October 29, 2001
Monday, October 29, 2001
Well the end of the cruise is fast approaching, and everyone is looking
forward to the traditional cookout on the back of the fantail. This year
it happens to coincide with Halloween so the slate of events is full with
the BBQ, Roses burial at sea (Tims late retriever-collie mix),
a live concert featuring The Atlantis Deep-Sea Blue Water Band, and then
an open-mike session with Chief Scientist Craig Cary.
With these thoughts in mind, I have been reflecting on what motivates people to come out here 1,200 miles from land, far from family, news, and the World Series. For members of the science team, the reasons seem obvious to me. An Atlantis/Alvin cruise offers the chance for a once-in-a-lifetime experience. A chance to do something relatively unique. Fun. To visit, study, and collect samples from an ecosystem unimaginable just 25 years ago. Many of the scientists lucky enough to have the chance to dive in Alvin describe it as a life-changing event. One that usually has been dreamed of many years earlier. One that gives a new, or renewed sense of ones place and humanitys place on Earth.
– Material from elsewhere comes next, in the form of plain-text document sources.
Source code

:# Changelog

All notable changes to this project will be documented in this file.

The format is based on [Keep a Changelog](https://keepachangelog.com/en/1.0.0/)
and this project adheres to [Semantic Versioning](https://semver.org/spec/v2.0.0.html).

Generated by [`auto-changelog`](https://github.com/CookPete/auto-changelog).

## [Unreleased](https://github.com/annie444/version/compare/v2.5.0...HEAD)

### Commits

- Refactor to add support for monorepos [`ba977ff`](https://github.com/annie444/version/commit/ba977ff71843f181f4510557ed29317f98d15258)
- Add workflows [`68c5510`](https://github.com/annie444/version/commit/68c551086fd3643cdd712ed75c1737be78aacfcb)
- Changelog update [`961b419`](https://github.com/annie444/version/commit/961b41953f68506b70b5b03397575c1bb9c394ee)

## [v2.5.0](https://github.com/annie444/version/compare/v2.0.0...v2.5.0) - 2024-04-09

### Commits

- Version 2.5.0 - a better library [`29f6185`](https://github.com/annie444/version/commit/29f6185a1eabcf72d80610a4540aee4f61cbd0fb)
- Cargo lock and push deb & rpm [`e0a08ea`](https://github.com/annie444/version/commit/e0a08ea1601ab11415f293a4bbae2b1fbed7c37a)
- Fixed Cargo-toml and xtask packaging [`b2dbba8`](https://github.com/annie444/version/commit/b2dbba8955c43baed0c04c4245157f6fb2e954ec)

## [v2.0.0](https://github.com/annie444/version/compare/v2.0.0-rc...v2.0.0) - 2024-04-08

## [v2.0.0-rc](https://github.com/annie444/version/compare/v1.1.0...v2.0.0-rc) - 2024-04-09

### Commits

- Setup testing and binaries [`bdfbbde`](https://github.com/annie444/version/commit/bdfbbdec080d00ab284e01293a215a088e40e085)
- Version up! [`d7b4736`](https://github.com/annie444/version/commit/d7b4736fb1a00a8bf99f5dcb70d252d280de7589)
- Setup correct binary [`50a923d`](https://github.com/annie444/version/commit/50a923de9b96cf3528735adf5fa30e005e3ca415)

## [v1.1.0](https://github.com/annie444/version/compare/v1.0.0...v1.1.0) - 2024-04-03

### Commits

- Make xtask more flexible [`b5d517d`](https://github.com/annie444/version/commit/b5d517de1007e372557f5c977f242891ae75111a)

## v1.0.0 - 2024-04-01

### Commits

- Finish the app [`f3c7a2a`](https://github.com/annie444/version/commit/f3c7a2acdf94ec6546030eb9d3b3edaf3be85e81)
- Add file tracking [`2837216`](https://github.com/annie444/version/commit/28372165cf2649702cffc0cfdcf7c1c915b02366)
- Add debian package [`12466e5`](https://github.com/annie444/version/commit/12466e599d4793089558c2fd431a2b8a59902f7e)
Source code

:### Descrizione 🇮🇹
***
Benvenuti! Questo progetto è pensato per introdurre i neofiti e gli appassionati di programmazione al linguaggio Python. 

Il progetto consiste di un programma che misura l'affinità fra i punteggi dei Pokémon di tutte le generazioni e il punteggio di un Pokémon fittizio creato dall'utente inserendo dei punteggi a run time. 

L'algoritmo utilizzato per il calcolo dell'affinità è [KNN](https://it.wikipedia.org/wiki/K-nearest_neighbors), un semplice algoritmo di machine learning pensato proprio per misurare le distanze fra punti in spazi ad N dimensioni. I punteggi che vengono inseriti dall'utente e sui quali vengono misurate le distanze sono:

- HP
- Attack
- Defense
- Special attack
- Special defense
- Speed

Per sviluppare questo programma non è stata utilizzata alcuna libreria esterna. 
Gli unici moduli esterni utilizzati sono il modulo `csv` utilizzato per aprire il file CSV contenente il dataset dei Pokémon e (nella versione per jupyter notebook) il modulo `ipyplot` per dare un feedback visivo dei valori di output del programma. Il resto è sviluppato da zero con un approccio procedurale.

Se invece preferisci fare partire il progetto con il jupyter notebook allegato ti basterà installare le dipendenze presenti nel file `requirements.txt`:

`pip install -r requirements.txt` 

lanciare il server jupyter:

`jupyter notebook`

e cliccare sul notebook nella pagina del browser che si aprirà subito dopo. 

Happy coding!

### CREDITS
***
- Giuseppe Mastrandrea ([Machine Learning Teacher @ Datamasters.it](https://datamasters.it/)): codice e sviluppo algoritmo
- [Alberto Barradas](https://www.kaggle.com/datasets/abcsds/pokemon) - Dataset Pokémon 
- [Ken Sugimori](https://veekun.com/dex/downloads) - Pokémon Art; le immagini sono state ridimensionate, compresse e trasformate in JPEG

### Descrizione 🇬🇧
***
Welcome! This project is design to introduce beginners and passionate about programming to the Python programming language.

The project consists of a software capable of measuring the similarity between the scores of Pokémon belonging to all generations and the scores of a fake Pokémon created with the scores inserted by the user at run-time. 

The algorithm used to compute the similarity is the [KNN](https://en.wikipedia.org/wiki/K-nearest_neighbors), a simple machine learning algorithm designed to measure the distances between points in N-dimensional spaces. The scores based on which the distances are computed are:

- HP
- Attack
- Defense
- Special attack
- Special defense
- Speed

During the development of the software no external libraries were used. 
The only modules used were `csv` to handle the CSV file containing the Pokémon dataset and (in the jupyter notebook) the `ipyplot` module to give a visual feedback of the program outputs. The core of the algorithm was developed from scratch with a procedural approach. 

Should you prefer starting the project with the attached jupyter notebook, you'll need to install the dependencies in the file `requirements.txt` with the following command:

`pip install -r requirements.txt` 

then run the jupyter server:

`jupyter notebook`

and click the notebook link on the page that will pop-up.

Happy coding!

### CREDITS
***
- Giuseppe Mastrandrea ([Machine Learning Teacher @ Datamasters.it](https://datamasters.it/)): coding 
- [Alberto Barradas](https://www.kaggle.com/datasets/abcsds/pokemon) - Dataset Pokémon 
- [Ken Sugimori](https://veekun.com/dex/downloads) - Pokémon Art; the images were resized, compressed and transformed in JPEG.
For scientists, diving in Alvin gives one a greater sense of and appreciation for life on Earth, its marvelous diversity and adaptability. I certainly felt that way after my first dive in 1995, and I do even more today. I think this perspective is similar to what astronauts describe upon return from space flight. For me, understanding the motivation for crew members is more difficult. The crew maintains all life functions on the ship. From our air conditioning, to our plumbing, communication, ship safety, and cooking all of our wonderful meals, the crew makes everything out here possible. Technically gifted and under the leadership of Capt. George Silva, they get us exactly where we want to go on the dime. The crew is also responsible for our non-Alvin free vehicles. These deployments are often done after dinner, at night, when many of us are taking a short break and perhaps watching a movie. From my perspective, the crew doesnt get the amount of respect they deserve. Many of them are here for the experience, others seem born for this type of life and couldnt imagine doing anything else. And some seem to be here for the romantic lure of the sea. All are incredibly dedicated and make tremendous personal sacrifices to help us do our science. It seems to me the scientists dont do enough to show our appreciation for them. Should we include them in our scientific papers? Christina (one of our Shipboard Science Support Group) said, Naw, chocolate. Dedication and selfless sacrifice. That pretty much describes the crew.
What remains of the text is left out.